What is needed:
An exact copy of the entries, with every picture omitted, is what is needed here.

Extracted records:
=== Section Start ===

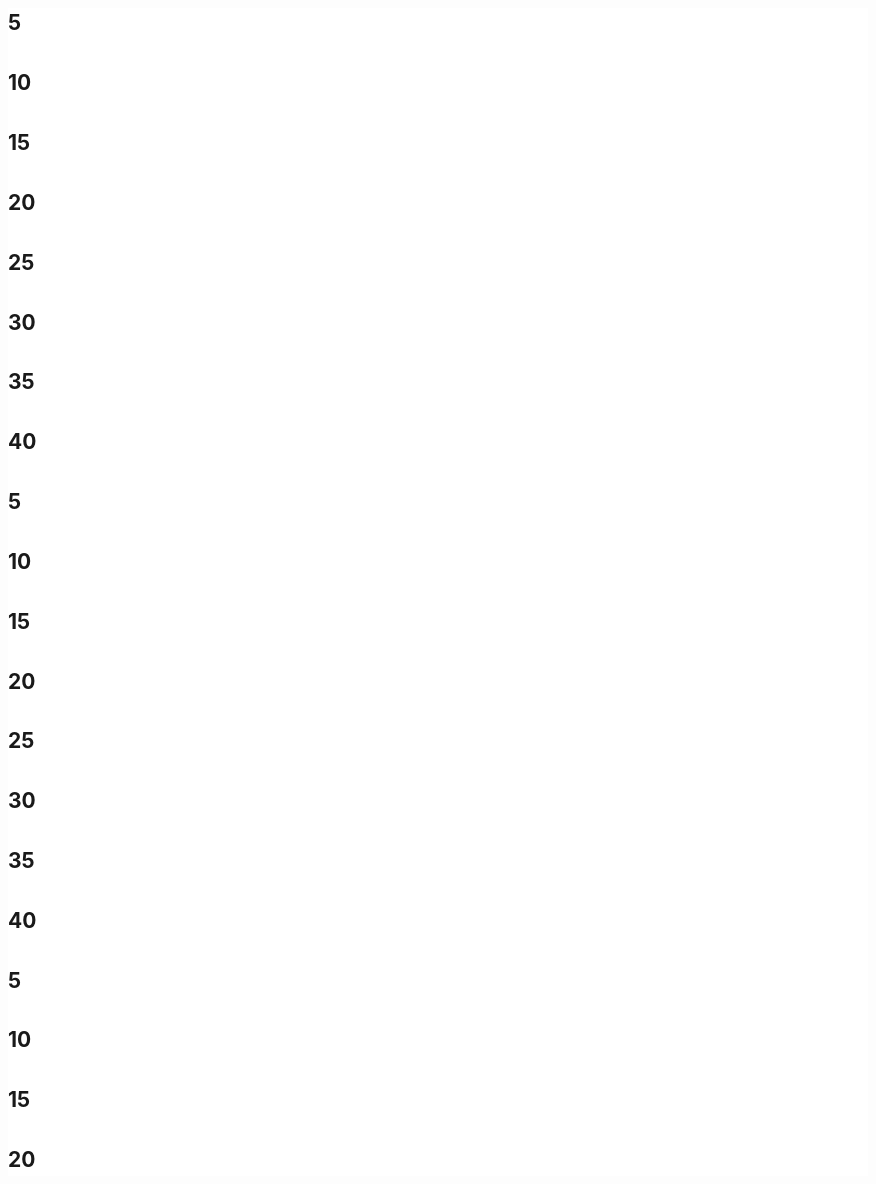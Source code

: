 ## 5 

## 10 

## 15 

## 20 

## 25 

## 30 

## 35 

## 40 

## 5 

## 10 

## 15 

## 20 

## 25 

## 30 

## 35 

## 40 

## 5 

## 10 

## 15 

## 20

=== Section End ===

Result:
Source code

: ## 5 

## 10 

## 15 

## 20 

## 25 

## 30 

## 35 

## 40 

## 5 

## 10 

## 15 

## 20 

## 25 

## 30 

## 35 

## 40 

## 5 

## 10 

## 15 

## 20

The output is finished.